Material for this exercise:
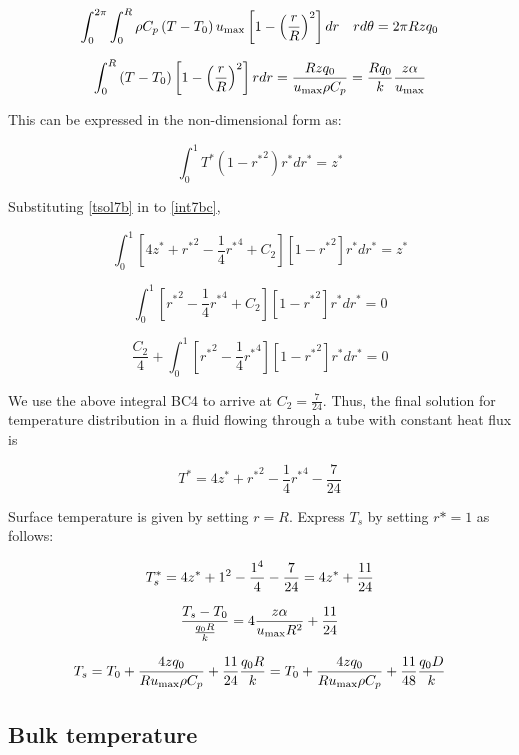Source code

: \begin{equation}
\label{tsol7c1}
\int_{0}^{2\pi}{ \int_{0}^{R}{ \rho C_p \left(T-T_0\right) u_{\text{max}} \left[1 - \left(\frac{r}{R}\right)^2\right]  dr}\quad rd\theta} = 2 \pi R z q_0
\end{equation}

$$
\int_{0}^{R}{ \left(T-T_0\right) \left[1 - \left(\frac{r}{R}\right)^2\right] r dr} = \frac{R z q_0}{u_{\text{max}} \rho C_p} = \frac{R q_0}{k} \frac{z \alpha}{u_{\text{max}}}
$$


This can be expressed in the non-dimensional form as:

\begin{equation}
\label{int7bc}
\int_{0}^{1}{ T^* (1-{r^*}^2) r^* dr^*} = z^*
\end{equation}

Substituting \ref{tsol7b} in to \ref{int7bc},

$$
\int_{0}^{1}{\left[4 z^* + {r^*}^2  - \frac{1}{4} {r^*}^4  + C_2 \right] \left[ 1-{r^*}^2 \right] r^* d r^*} = z^*
$$

$$
\int_{0}^{1}{\left[{r^*}^2  - \frac{1}{4} {r^*}^4  + C_2 \right] \left[ 1-{r^*}^2 \right] r^* d r^*} = 0
$$

$$
\frac{C_2}{4} + \int_{0}^{1}{\left[{r^*}^2  - \frac{1}{4} {r^*}^4  \right] \left[ 1-{r^*}^2 \right] r^* d r^*} = 0
$$

We use the above integral BC4 to arrive at $C_2 = \frac{7}{24}$. Thus, the final solution for temperature distribution in a fluid flowing through a tube with constant heat flux is

$$
\boxed{
T^* = 4 z^* + {r^*}^2  - \frac{1}{4} {r^*}^4  - \frac{7}{24} 
}
$$

Surface temperature is given by setting $r=R$. Express $T_s$ by setting $r* = 1$ as follows:

$$ T_s^* = 4 z^* + 1^2 - {1^4 \over 4} - {7 \over 24} = 4 z^* + {11 \over 24}$$

$$ {T_s - T_0 \over {q_0 R \over k}} = 4 {z \alpha \over u_\text{max} R^2 } + {11 \over 24}$$

\begin{equation}
\label{tstb1}
 T_s = T_0 + {4 z q_0 \over R u_\text{max} \rho C_p} + {11 \over 24} {q_0 R \over k} = T_0 + {4 z q_0 \over R u_\text{max} \rho C_p} + {11 \over 48} {q_0 D \over k} 
\end{equation}



\subsection{Bulk temperature}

Instructions to follow:
With the pictures set aside, repeat every entry above exactly.

Solution to this problem:
Source code

: \begin{equation}
\label{tsol7c1}
\int_{0}^{2\pi}{ \int_{0}^{R}{ \rho C_p \left(T-T_0\right) u_{\text{max}} \left[1 - \left(\frac{r}{R}\right)^2\right]  dr}\quad rd\theta} = 2 \pi R z q_0
\end{equation}

$$
\int_{0}^{R}{ \left(T-T_0\right) \left[1 - \left(\frac{r}{R}\right)^2\right] r dr} = \frac{R z q_0}{u_{\text{max}} \rho C_p} = \frac{R q_0}{k} \frac{z \alpha}{u_{\text{max}}}
$$


This can be expressed in the non-dimensional form as:

\begin{equation}
\label{int7bc}
\int_{0}^{1}{ T^* (1-{r^*}^2) r^* dr^*} = z^*
\end{equation}

Substituting \ref{tsol7b} in to \ref{int7bc},

$$
\int_{0}^{1}{\left[4 z^* + {r^*}^2  - \frac{1}{4} {r^*}^4  + C_2 \right] \left[ 1-{r^*}^2 \right] r^* d r^*} = z^*
$$

$$
\int_{0}^{1}{\left[{r^*}^2  - \frac{1}{4} {r^*}^4  + C_2 \right] \left[ 1-{r^*}^2 \right] r^* d r^*} = 0
$$

$$
\frac{C_2}{4} + \int_{0}^{1}{\left[{r^*}^2  - \frac{1}{4} {r^*}^4  \right] \left[ 1-{r^*}^2 \right] r^* d r^*} = 0
$$

We use the above integral BC4 to arrive at $C_2 = \frac{7}{24}$. Thus, the final solution for temperature distribution in a fluid flowing through a tube with constant heat flux is

$$
\boxed{
T^* = 4 z^* + {r^*}^2  - \frac{1}{4} {r^*}^4  - \frac{7}{24} 
}
$$

Surface temperature is given by setting $r=R$. Express $T_s$ by setting $r* = 1$ as follows:

$$ T_s^* = 4 z^* + 1^2 - {1^4 \over 4} - {7 \over 24} = 4 z^* + {11 \over 24}$$

$$ {T_s - T_0 \over {q_0 R \over k}} = 4 {z \alpha \over u_\text{max} R^2 } + {11 \over 24}$$

\begin{equation}
\label{tstb1}
 T_s = T_0 + {4 z q_0 \over R u_\text{max} \rho C_p} + {11 \over 24} {q_0 R \over k} = T_0 + {4 z q_0 \over R u_\text{max} \rho C_p} + {11 \over 48} {q_0 D \over k} 
\end{equation}



\subsection{Bulk temperature}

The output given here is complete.